In the case of the Protestants, as Yihua Xu explains, the establishment of an “official” church was much assisted by the lead already taken in the early decades of the twentieth century by prominent Chinese church members associated with the YMCA or St. John’s University in Shanghai. These Protestants sought to implement the classic strategy of the British Church Missionary Society to encourage the self-government, self-financing and self-propagation of mission churches, and thus to rid themselves of foreign domination. They took advantage of the Communist seizure of power in 1949 to secure their own control of their church institutions. Their interpretations of the Christian message had already led them to embrace a strongly “social-gospel” policy, so that a basis of co-operation with China’s new rulers could be established. The Three-Self Patriotic Movement accepted the regime’s demand to unite all Protestant streams into one denomination, thus overcoming the legacy of the imperialist divisions. Its leadership was largely drawn from the core of urban-trained social reformers in cities such as Shanghai. Under their direction, most mission- or foreign-led institutions, including seminaries and publishing houses, were systematically dismantled or taken over. However, these moves sympathetic to the ruling Communists did not prevent the subsequent large-scale persecution of Protestants during the Cultural Revolution. The TSPM more or less closed down, and was only revived – again under strict government supervision – in the 1980s.

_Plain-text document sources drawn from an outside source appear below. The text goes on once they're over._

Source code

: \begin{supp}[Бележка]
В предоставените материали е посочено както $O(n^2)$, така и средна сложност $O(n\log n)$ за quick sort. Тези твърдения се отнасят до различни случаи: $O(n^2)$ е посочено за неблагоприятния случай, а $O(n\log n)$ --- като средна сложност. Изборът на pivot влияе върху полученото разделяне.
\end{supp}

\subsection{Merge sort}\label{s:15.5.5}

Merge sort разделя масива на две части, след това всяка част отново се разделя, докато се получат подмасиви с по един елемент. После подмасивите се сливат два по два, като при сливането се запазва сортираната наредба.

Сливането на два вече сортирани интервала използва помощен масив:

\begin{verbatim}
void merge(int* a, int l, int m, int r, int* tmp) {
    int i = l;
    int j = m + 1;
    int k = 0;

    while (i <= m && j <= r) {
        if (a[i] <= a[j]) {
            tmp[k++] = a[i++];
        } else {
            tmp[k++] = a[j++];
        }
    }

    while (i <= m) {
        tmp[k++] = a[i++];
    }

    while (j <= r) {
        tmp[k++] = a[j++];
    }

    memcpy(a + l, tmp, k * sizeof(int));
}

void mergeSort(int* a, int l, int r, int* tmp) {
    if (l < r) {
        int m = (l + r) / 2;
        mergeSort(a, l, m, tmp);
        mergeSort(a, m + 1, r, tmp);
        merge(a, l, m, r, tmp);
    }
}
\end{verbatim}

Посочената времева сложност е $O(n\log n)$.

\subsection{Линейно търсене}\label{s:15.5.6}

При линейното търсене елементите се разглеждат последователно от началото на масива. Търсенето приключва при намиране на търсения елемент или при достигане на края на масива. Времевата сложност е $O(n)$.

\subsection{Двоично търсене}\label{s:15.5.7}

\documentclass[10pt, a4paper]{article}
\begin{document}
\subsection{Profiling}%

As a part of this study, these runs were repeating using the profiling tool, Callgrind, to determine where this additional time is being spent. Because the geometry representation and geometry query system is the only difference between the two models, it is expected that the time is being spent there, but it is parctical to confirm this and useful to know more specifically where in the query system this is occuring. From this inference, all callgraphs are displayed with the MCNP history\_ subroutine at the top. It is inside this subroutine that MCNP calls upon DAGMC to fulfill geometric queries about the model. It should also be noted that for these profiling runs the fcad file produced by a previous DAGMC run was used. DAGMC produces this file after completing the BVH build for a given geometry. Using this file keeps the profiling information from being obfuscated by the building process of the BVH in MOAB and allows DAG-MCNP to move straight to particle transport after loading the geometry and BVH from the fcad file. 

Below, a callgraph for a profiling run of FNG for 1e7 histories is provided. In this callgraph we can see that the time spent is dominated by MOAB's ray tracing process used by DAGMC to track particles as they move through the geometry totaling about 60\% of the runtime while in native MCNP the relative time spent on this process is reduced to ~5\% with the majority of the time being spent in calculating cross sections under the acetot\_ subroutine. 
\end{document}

Such moves, however, only prompted the illegal development of groups of Protestant dissidents in the so-called underground churches. The rapid spread of such communities was undoubtedly helped by their refusal to accept the kind of theologically “liberal” teachings, as well as the authoritarian tactics, of the TSPM. Instead they embraced and embrace the more conservative traditions of Protestant evangelicalism and fundamentalism, which appeal more readily to the unorganized congregations especially in the rural areas. Jason Kindopp’s chapter on the Protestant resistance to Communist rule, and to the compulsory assimilationist strategy of the TSPM, is highly critical of the latter for its subservience to China’s political masters, and for the absence of solidarity with their fellow Christians. The TSPM’s programme of forced consolidations, frequent denunciations and compulsory standardization of all ritual forms, were not surprisingly resented and resisted. House churches met secretly and proliferated.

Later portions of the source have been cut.